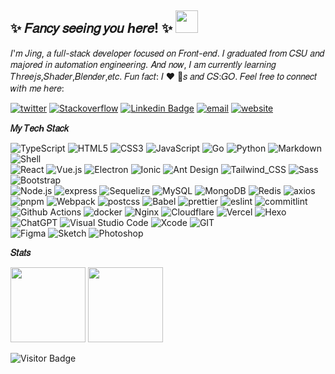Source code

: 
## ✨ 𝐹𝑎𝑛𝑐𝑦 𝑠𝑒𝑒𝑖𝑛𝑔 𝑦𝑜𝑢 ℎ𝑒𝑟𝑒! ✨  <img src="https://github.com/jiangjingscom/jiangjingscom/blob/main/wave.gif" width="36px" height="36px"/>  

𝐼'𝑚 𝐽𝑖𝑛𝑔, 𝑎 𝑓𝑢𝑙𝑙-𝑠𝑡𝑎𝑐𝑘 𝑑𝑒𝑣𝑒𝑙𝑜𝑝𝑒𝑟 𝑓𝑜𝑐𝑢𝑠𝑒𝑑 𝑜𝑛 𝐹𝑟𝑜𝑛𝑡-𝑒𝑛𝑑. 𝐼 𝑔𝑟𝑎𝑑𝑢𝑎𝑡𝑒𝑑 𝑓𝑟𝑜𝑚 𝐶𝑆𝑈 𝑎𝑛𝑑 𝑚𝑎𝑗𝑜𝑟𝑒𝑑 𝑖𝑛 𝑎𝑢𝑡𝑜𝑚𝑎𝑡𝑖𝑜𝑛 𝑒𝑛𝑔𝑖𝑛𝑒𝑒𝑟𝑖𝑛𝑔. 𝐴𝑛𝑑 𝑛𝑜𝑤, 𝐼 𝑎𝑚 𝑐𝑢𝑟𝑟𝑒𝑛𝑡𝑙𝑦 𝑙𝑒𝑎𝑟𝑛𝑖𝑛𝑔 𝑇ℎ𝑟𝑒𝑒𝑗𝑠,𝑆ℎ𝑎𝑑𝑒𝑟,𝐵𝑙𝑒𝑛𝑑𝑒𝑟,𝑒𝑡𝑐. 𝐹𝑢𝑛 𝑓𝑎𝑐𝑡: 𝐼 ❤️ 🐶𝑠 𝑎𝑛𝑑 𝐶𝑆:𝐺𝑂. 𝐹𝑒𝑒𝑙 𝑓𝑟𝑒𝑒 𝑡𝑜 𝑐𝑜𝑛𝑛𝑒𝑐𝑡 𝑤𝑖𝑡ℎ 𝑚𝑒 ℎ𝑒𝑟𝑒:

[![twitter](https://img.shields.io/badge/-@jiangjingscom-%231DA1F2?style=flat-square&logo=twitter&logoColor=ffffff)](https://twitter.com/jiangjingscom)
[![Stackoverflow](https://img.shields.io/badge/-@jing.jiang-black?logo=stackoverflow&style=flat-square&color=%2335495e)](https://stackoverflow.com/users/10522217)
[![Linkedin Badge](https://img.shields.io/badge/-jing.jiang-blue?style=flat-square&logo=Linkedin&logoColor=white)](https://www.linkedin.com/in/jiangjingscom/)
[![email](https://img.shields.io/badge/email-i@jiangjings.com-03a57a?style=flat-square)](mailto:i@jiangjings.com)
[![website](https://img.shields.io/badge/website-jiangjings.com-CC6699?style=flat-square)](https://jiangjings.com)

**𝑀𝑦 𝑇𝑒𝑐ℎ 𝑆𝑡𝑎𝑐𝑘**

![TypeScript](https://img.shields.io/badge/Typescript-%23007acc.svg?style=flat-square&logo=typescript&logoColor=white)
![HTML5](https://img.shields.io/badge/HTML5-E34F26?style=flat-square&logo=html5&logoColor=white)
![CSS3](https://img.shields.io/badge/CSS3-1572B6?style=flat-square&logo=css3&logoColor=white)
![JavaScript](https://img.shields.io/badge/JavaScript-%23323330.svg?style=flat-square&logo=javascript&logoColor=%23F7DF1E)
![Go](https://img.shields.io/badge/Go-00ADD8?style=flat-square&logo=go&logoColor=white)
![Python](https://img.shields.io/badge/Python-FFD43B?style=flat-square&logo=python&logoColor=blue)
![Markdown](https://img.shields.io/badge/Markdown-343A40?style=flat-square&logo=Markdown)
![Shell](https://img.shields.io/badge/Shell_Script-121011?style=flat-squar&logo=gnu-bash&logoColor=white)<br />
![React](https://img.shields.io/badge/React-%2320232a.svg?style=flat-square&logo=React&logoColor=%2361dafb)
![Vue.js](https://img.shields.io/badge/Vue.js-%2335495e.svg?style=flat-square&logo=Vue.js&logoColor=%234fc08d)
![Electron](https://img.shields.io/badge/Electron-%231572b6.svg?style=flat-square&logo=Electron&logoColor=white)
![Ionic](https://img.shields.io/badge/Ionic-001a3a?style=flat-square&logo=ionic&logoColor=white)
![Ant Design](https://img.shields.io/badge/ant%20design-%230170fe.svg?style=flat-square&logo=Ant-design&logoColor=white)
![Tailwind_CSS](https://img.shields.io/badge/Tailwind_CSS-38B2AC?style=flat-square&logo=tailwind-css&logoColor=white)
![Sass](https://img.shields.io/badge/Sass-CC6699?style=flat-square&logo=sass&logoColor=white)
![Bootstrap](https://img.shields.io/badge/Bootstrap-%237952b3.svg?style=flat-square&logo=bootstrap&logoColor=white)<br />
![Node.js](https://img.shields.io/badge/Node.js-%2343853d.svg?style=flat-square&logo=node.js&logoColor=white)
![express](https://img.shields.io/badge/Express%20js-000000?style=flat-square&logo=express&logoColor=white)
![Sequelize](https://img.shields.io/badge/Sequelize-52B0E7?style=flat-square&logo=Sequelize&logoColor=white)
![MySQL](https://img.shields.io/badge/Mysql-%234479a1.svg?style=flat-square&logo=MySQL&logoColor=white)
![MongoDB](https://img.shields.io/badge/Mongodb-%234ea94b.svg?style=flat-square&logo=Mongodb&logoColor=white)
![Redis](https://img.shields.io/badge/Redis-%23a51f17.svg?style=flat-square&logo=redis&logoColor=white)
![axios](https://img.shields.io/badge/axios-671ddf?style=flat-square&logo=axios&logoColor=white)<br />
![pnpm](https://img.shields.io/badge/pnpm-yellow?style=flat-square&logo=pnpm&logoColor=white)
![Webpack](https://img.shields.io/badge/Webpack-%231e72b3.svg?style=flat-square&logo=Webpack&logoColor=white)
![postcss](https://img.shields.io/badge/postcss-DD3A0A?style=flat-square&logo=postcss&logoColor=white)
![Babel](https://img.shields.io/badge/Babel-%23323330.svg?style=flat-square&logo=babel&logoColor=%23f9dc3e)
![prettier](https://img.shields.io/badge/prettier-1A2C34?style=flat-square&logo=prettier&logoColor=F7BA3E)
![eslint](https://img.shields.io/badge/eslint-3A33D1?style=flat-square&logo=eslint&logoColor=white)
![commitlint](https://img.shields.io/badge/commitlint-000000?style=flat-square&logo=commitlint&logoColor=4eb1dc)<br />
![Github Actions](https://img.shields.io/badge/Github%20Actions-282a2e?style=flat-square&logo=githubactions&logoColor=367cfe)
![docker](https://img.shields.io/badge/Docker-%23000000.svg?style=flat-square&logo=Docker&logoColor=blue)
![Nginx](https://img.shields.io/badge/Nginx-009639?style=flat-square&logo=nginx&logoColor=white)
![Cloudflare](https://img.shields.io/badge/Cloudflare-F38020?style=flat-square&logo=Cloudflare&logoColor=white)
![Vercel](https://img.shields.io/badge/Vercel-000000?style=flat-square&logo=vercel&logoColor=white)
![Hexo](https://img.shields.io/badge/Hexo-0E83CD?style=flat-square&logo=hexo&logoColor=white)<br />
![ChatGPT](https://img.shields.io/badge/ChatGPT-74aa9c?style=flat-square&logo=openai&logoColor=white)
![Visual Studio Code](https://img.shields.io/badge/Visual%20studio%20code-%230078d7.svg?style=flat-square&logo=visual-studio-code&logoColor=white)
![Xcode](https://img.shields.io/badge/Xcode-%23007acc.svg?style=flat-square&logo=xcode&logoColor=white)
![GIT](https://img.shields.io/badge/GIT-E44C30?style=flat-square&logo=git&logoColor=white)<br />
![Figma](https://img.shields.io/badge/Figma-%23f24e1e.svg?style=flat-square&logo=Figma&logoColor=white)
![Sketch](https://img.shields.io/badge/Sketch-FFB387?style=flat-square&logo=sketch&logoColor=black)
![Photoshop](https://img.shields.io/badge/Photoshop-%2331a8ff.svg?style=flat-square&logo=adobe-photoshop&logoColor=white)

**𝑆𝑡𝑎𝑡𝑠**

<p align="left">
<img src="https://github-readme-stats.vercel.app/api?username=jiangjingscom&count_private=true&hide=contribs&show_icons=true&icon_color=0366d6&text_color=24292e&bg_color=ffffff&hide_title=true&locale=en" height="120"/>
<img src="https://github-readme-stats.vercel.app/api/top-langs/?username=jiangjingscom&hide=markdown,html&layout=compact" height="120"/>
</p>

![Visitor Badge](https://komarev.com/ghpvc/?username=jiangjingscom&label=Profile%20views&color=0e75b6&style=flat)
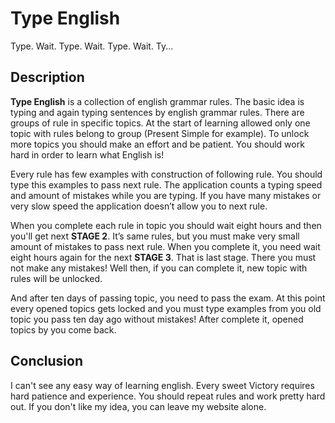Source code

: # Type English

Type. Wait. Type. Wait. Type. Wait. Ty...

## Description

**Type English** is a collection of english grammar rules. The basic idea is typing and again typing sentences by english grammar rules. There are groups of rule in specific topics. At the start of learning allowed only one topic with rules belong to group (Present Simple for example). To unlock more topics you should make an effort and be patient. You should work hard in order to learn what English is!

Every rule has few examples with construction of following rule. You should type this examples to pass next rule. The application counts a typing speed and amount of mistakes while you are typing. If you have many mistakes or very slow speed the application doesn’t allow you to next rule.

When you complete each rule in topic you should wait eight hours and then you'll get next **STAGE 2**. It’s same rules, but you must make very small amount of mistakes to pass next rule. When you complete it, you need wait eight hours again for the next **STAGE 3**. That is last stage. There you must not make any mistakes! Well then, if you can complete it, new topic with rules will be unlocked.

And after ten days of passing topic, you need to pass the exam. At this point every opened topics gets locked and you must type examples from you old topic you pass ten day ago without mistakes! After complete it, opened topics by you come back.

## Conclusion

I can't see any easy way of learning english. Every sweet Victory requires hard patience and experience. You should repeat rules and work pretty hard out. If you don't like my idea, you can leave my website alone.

◆ ◆ ◆ ◆

Aim of the exercise
Across all the records above, find each line with "black" in it and copy it.

Task response
[![Stackoverflow](https://img.shields.io/badge/-@jing.jiang-black?logo=stackoverflow&style=flat-square&color=%2335495e)](https://stackoverflow.com/users/10522217)
![Sketch](https://img.shields.io/badge/Sketch-FFB387?style=flat-square&logo=sketch&logoColor=black)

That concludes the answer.